··· Stored data ···
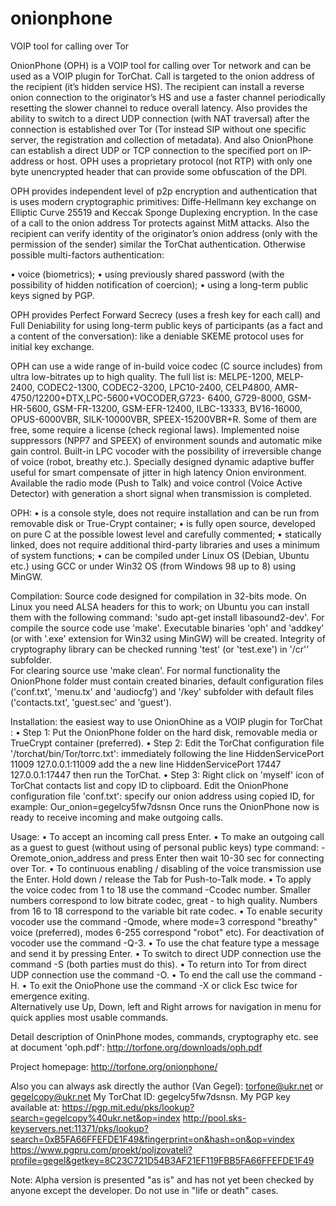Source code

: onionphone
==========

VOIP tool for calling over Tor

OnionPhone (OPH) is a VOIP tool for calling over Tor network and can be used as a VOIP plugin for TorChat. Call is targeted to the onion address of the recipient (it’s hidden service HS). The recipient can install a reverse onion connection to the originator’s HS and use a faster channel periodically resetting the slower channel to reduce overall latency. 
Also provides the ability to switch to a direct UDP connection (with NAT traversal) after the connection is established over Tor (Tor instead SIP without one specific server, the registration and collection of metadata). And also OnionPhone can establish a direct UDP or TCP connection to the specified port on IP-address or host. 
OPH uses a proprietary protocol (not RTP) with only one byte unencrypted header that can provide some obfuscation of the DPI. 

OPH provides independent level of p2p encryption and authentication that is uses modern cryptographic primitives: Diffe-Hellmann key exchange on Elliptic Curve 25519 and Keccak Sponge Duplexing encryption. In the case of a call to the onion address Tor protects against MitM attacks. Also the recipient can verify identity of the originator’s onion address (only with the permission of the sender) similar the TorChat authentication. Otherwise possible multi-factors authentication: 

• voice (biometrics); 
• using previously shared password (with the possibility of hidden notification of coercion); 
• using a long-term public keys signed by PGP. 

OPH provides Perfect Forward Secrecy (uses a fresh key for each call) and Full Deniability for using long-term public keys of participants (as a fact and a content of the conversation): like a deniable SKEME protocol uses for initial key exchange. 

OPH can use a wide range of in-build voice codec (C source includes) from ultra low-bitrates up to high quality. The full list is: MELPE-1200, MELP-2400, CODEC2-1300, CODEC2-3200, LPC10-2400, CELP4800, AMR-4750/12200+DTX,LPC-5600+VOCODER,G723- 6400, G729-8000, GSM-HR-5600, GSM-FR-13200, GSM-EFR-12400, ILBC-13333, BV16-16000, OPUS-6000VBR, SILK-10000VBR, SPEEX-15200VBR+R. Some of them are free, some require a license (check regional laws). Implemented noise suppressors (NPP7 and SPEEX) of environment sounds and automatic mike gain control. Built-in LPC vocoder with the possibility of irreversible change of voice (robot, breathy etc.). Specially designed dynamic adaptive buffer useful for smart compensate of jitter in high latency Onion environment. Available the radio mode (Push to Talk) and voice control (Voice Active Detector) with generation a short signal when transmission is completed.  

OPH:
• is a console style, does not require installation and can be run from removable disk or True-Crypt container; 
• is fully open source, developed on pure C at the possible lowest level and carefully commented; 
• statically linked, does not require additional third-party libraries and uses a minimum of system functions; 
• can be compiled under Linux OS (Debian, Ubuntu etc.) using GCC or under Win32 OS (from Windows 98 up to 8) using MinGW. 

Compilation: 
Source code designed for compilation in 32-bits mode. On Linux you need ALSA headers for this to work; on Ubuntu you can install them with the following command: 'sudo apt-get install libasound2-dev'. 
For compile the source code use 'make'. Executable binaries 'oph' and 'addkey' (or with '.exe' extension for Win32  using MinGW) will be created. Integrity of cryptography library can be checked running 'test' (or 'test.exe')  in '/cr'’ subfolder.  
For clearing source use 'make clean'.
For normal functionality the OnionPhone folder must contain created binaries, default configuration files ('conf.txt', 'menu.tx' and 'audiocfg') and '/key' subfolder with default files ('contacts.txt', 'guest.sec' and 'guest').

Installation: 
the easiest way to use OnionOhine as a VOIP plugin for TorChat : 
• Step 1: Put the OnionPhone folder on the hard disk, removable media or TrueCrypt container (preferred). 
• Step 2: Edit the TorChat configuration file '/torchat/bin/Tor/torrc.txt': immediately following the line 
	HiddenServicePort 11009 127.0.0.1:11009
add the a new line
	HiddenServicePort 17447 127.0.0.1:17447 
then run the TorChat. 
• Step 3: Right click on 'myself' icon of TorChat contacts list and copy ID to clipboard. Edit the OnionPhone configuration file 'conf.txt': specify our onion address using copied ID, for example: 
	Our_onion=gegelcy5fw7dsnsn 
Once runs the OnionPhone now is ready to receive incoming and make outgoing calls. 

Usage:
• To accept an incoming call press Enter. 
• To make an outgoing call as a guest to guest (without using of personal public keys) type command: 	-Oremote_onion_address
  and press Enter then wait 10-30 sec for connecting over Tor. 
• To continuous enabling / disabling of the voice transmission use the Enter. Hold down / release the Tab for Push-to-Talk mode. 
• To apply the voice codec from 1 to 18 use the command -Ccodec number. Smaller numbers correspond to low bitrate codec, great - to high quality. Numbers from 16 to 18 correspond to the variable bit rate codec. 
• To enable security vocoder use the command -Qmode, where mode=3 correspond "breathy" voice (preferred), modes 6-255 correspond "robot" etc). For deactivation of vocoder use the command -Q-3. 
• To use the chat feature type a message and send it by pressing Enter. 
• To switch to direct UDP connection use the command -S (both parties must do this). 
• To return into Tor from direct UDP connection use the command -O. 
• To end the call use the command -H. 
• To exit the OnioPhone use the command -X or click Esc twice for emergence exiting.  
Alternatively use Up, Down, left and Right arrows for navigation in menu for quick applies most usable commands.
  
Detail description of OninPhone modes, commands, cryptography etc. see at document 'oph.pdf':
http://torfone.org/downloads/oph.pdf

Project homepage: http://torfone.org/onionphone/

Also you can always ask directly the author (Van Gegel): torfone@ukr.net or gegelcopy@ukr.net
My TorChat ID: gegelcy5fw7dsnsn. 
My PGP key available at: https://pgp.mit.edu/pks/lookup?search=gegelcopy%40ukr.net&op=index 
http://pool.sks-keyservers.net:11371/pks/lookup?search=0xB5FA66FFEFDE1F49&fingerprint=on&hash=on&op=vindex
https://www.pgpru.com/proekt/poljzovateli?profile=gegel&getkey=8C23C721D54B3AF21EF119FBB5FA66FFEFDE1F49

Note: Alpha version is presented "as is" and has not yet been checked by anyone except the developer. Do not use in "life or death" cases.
···
··· Stored data ···
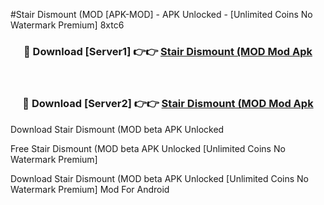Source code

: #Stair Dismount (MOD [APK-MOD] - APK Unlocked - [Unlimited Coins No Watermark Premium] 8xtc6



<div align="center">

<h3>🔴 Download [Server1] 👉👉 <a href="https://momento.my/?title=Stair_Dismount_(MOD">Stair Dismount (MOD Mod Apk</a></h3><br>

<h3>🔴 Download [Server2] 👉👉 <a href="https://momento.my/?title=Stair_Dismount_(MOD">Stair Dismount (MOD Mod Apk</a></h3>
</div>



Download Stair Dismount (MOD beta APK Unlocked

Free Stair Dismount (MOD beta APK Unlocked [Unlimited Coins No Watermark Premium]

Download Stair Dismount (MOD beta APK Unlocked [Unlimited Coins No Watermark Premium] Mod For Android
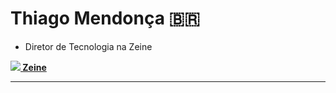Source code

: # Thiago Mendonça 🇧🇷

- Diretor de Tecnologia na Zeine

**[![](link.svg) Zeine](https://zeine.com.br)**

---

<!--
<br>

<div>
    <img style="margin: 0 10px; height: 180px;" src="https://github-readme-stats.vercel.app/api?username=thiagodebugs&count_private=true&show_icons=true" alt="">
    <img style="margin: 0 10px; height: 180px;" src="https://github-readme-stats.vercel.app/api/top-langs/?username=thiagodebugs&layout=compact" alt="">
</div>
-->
···
**What is being asked**
Transcribe each line of the data above, unaltered, from the one where "For compile the" appears to the one where "add the a new line" appears, inclusive of both.

**Solution to the problem**
For compile the source code use 'make'. Executable binaries 'oph' and 'addkey' (or with '.exe' extension for Win32  using MinGW) will be created. Integrity of cryptography library can be checked running 'test' (or 'test.exe')  in '/cr'’ subfolder.  
For clearing source use 'make clean'.
For normal functionality the OnionPhone folder must contain created binaries, default configuration files ('conf.txt', 'menu.tx' and 'audiocfg') and '/key' subfolder with default files ('contacts.txt', 'guest.sec' and 'guest').

Installation: 
the easiest way to use OnionOhine as a VOIP plugin for TorChat : 
• Step 1: Put the OnionPhone folder on the hard disk, removable media or TrueCrypt container (preferred). 
• Step 2: Edit the TorChat configuration file '/torchat/bin/Tor/torrc.txt': immediately following the line 
	HiddenServicePort 11009 127.0.0.1:11009
add the a new line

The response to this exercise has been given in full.